192 ready_for_review. URL path: the listing has a web apply form (Greenhouse, Lever, Ashby, Indeed, etc.). Haiku drafts the cover letter and stores it, but submitting requires a browser driver. An ATS driver exists but needs a resume PDF synced to the Playwright host.
467 bad_fit. Haiku declined to write a cover letter after reading the full listing—role was wrong seniority, required relocation, sales-adjacent, or the posting was thin enough that a specific letter couldn't be written without fabricating claims.
251 dead_link. The job post was live when scraped but gone by apply time.

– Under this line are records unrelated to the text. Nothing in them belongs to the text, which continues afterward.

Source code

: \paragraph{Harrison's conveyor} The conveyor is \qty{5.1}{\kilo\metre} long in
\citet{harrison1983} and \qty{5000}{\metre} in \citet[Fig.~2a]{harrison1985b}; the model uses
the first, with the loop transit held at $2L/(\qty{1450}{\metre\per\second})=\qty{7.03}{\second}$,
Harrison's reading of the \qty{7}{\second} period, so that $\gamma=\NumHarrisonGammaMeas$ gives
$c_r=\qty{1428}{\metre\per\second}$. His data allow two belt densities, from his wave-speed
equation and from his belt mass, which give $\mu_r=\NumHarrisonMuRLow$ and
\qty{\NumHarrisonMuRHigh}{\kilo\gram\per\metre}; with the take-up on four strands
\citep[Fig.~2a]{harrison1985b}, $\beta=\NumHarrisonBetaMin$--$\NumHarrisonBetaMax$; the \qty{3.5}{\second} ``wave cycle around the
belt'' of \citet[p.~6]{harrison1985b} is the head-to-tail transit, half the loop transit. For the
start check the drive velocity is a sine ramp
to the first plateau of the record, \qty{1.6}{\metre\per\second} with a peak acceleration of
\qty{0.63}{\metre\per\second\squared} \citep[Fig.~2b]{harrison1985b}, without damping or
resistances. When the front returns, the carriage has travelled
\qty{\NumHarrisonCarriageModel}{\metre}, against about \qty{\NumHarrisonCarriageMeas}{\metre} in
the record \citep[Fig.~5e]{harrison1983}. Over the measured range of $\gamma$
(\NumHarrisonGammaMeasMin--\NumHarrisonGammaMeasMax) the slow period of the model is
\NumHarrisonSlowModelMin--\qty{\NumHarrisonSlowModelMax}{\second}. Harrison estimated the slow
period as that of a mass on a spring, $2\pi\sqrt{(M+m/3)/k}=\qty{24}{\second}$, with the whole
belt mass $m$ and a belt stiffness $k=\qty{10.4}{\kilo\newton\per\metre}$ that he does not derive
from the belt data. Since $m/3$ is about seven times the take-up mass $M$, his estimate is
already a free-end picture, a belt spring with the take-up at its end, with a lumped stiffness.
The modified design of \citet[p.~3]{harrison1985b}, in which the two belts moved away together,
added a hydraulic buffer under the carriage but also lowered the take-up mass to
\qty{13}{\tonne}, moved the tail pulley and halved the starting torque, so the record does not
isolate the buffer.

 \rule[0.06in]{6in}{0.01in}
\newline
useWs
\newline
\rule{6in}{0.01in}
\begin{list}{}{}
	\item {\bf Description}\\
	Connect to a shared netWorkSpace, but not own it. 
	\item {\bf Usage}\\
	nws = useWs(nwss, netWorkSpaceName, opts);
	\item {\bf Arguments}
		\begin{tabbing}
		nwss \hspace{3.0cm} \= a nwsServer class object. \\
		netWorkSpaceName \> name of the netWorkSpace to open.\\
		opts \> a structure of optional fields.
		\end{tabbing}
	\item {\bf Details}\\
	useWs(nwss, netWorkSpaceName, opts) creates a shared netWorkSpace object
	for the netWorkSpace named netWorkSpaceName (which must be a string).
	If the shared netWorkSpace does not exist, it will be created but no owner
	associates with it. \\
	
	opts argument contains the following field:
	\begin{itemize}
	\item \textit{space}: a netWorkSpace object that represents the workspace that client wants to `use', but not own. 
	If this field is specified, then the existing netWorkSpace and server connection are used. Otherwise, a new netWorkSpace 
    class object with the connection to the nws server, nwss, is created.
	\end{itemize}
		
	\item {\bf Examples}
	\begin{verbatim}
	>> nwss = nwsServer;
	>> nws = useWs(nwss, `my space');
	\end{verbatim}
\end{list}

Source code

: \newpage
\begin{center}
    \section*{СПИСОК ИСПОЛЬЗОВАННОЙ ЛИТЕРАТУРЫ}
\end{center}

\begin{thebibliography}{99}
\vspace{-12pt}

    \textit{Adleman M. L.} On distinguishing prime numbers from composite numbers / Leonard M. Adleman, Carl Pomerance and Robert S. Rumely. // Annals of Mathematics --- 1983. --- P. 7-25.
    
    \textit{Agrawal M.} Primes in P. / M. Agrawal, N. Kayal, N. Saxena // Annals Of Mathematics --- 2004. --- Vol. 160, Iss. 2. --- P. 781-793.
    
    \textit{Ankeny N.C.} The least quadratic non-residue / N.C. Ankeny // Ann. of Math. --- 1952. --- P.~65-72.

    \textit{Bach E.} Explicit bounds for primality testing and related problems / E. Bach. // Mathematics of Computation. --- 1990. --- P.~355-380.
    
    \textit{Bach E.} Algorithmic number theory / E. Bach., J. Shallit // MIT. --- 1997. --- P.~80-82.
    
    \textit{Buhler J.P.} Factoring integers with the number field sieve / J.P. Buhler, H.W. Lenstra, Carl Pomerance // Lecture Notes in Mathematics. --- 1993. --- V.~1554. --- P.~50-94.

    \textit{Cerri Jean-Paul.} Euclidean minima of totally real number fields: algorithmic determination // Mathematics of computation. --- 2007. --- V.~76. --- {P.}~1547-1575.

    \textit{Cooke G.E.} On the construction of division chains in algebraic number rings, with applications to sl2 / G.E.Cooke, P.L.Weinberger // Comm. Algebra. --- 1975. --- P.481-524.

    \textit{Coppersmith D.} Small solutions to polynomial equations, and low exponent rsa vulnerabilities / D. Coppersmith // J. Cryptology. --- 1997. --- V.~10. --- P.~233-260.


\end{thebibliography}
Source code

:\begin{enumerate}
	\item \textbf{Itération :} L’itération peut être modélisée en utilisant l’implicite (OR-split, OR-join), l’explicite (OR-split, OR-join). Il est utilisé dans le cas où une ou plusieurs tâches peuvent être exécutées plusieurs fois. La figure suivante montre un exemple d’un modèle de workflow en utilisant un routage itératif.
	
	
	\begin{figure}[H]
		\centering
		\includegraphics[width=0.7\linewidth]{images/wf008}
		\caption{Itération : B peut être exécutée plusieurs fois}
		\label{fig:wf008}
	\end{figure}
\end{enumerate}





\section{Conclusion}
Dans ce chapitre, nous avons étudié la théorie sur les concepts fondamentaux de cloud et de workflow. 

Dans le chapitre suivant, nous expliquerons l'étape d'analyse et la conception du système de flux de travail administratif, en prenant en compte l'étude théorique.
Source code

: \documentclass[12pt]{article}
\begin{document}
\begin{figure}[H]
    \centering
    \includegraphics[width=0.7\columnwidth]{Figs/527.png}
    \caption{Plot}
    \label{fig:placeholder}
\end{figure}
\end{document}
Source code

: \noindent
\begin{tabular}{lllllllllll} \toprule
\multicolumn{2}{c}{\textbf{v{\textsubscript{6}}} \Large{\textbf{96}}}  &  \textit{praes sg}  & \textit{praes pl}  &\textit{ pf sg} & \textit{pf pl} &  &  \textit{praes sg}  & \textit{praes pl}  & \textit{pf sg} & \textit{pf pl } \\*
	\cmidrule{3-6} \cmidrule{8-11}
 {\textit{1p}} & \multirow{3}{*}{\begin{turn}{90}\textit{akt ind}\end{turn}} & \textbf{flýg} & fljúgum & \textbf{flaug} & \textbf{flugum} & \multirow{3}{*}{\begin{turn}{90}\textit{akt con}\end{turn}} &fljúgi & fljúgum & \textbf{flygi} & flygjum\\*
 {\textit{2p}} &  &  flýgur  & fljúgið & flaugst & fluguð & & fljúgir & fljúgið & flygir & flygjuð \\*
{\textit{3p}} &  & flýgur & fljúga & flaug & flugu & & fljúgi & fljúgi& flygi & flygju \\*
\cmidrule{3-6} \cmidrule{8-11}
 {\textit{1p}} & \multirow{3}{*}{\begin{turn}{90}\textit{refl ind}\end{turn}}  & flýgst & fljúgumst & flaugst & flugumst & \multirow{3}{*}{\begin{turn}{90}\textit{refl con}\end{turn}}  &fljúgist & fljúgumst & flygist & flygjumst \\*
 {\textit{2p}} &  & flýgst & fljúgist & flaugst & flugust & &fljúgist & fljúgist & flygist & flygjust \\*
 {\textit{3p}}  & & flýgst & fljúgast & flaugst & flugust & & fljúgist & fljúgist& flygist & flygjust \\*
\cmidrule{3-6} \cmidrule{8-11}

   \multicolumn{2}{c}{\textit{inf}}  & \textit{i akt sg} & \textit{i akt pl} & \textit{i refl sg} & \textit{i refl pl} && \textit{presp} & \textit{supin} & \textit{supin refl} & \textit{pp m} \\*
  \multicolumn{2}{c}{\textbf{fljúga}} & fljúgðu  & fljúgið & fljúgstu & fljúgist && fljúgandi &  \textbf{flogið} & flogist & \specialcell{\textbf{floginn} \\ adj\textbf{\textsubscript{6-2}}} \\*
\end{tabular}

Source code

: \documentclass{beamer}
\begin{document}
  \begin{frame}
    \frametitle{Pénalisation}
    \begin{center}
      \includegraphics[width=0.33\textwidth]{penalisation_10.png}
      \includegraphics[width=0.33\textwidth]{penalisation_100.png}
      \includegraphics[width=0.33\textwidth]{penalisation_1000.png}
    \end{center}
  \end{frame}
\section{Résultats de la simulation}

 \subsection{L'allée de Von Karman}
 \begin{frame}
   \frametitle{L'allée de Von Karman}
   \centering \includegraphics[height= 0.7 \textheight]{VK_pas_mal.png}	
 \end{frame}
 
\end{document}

This is almost entirely the YC company pages—startup job pages have maybe a 30-day half-life.
109 skipped_bg_risk. Roles at companies where a background check would surface a Chapter 13 that discharged in March. The scoring model flags public companies, fintechs, federal contractors, and anyone who mentions a background check explicitly. These get skipped automatically.
The bottleneck
The email path converts at about 11 applications per 120 processed listings—roughly 9%. That's not bad. The cover letter template requires a specific reason-why sentence ("I'm particularly interested in X's approach to Y"), and Haiku declines to write the letter when the listing is too thin to support a genuine specific claim. That gate is working correctly: the letters that go out are specific.
The real bottleneck is the URL path. 192 listings in ready_for_review have web apply forms that need a browser. The ATS driver (Playwright, Haiku-planned field filling) exists and handles Greenhouse/Lever/Ashby. The blocker: the resume PDF needs to be on the same host as the Playwright process. An SSH key + one scp step would unlock 192 applications in the next run.
What the scores don't tell you
Dead link rate: ~10.5% of the pool. HN company pages rot the fastest. I fixed the root cause (scraper now writes the HN thread URL as fallback), but the existing pool has the old URLs.
Source quality: RemoteOK sends 173 listings that converted to 0 applications and 153 bad-fit marks. That's a 0% conversion rate. It's on a weekly schedule now instead of daily while I figure out whether to fix the taxonomy filter or drop it.
Score ceiling: The highest-scored listings (80–100) tend to be early-stage AI companies with email apply paths. They're the ones actually converting. The 65–79 range is mostly URL-only paths that go into ready_for_review.
What's next
The ATS driver is built. The SSH key is one ssh-copy-id command. When that's set up, the pipeline should be able to process 150+ web applications per day rather than the current 11 email applications.
The Indeed driver (MacPilot + Safari for the Cloudflare bypass) is the other path: 23 Indeed-sourced listings are waiting in ready_for_review for a driver that can handle Indeed's Turnstile without triggering bot detection. Safari with the existing session cookies passes cleanly.
The pipeline is working. The funnel is measurable. The next unlock is one SSH key.